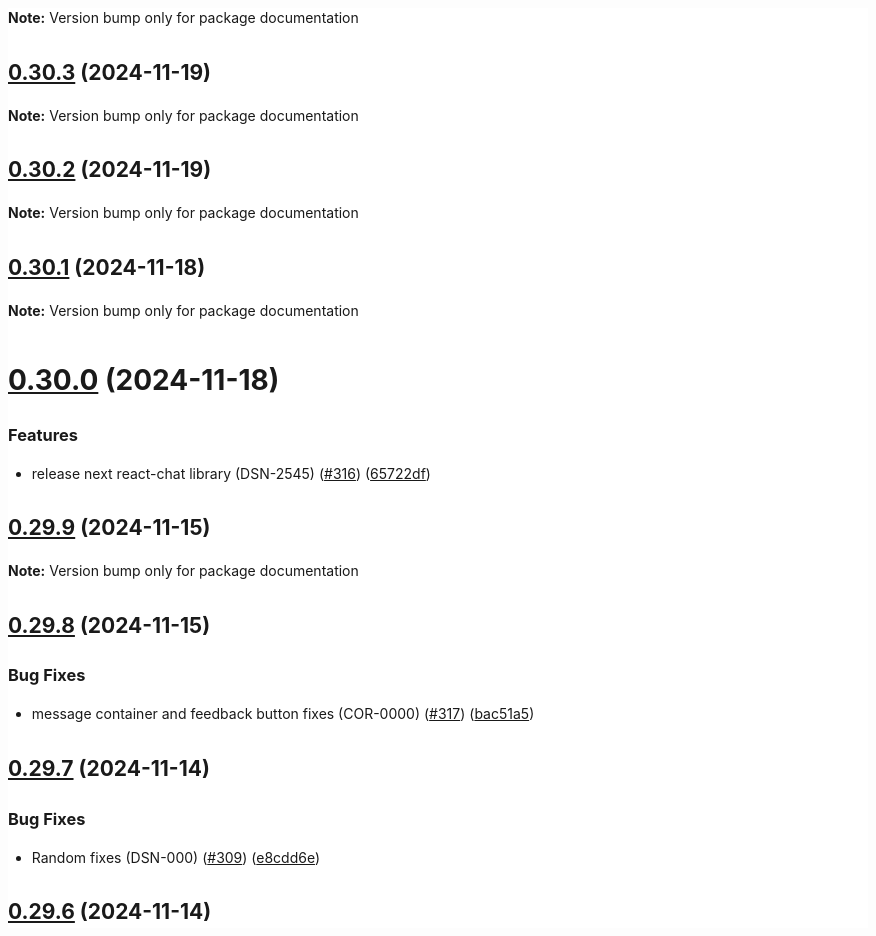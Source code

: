 **Note:** Version bump only for package documentation

## [0.30.3](https://github.com/voiceflow/react-chat/compare/documentation@0.30.2...documentation@0.30.3) (2024-11-19)

**Note:** Version bump only for package documentation

## [0.30.2](https://github.com/voiceflow/react-chat/compare/documentation@0.30.1...documentation@0.30.2) (2024-11-19)

**Note:** Version bump only for package documentation

## [0.30.1](https://github.com/voiceflow/react-chat/compare/documentation@0.30.0...documentation@0.30.1) (2024-11-18)

**Note:** Version bump only for package documentation

# [0.30.0](https://github.com/voiceflow/react-chat/compare/documentation@0.29.9...documentation@0.30.0) (2024-11-18)

### Features

* release next react-chat library (DSN-2545) ([#316](https://github.com/voiceflow/react-chat/issues/316)) ([65722df](https://github.com/voiceflow/react-chat/commit/65722dfb438bc918bfb4fbb33aa0fc7c730eac38))

## [0.29.9](https://github.com/voiceflow/react-chat/compare/documentation@0.29.8...documentation@0.29.9) (2024-11-15)

**Note:** Version bump only for package documentation

## [0.29.8](https://github.com/voiceflow/react-chat/compare/documentation@0.29.7...documentation@0.29.8) (2024-11-15)

### Bug Fixes

* message container and feedback button fixes (COR-0000) ([#317](https://github.com/voiceflow/react-chat/issues/317)) ([bac51a5](https://github.com/voiceflow/react-chat/commit/bac51a550357092a5d2e40a1cda37b09d0fc2394))

## [0.29.7](https://github.com/voiceflow/react-chat/compare/documentation@0.29.6...documentation@0.29.7) (2024-11-14)

### Bug Fixes

* Random fixes (DSN-000) ([#309](https://github.com/voiceflow/react-chat/issues/309)) ([e8cdd6e](https://github.com/voiceflow/react-chat/commit/e8cdd6eeaba2075f28d8bd2443b85b3c98d0963e))

## [0.29.6](https://github.com/voiceflow/react-chat/compare/documentation@0.29.5...documentation@0.29.6) (2024-11-14)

____

REQUIRED WORK → Give back all of the data exactly, but not the pictures.

EXPECTED ANSWER →
Source code

: **Note:** Version bump only for package documentation

## [0.30.3](https://github.com/voiceflow/react-chat/compare/documentation@0.30.2...documentation@0.30.3) (2024-11-19)

**Note:** Version bump only for package documentation

## [0.30.2](https://github.com/voiceflow/react-chat/compare/documentation@0.30.1...documentation@0.30.2) (2024-11-19)

**Note:** Version bump only for package documentation

## [0.30.1](https://github.com/voiceflow/react-chat/compare/documentation@0.30.0...documentation@0.30.1) (2024-11-18)

**Note:** Version bump only for package documentation

# [0.30.0](https://github.com/voiceflow/react-chat/compare/documentation@0.29.9...documentation@0.30.0) (2024-11-18)

### Features

* release next react-chat library (DSN-2545) ([#316](https://github.com/voiceflow/react-chat/issues/316)) ([65722df](https://github.com/voiceflow/react-chat/commit/65722dfb438bc918bfb4fbb33aa0fc7c730eac38))

## [0.29.9](https://github.com/voiceflow/react-chat/compare/documentation@0.29.8...documentation@0.29.9) (2024-11-15)

**Note:** Version bump only for package documentation

## [0.29.8](https://github.com/voiceflow/react-chat/compare/documentation@0.29.7...documentation@0.29.8) (2024-11-15)

### Bug Fixes

* message container and feedback button fixes (COR-0000) ([#317](https://github.com/voiceflow/react-chat/issues/317)) ([bac51a5](https://github.com/voiceflow/react-chat/commit/bac51a550357092a5d2e40a1cda37b09d0fc2394))

## [0.29.7](https://github.com/voiceflow/react-chat/compare/documentation@0.29.6...documentation@0.29.7) (2024-11-14)

### Bug Fixes

* Random fixes (DSN-000) ([#309](https://github.com/voiceflow/react-chat/issues/309)) ([e8cdd6e](https://github.com/voiceflow/react-chat/commit/e8cdd6eeaba2075f28d8bd2443b85b3c98d0963e))

## [0.29.6](https://github.com/voiceflow/react-chat/compare/documentation@0.29.5...documentation@0.29.6) (2024-11-14)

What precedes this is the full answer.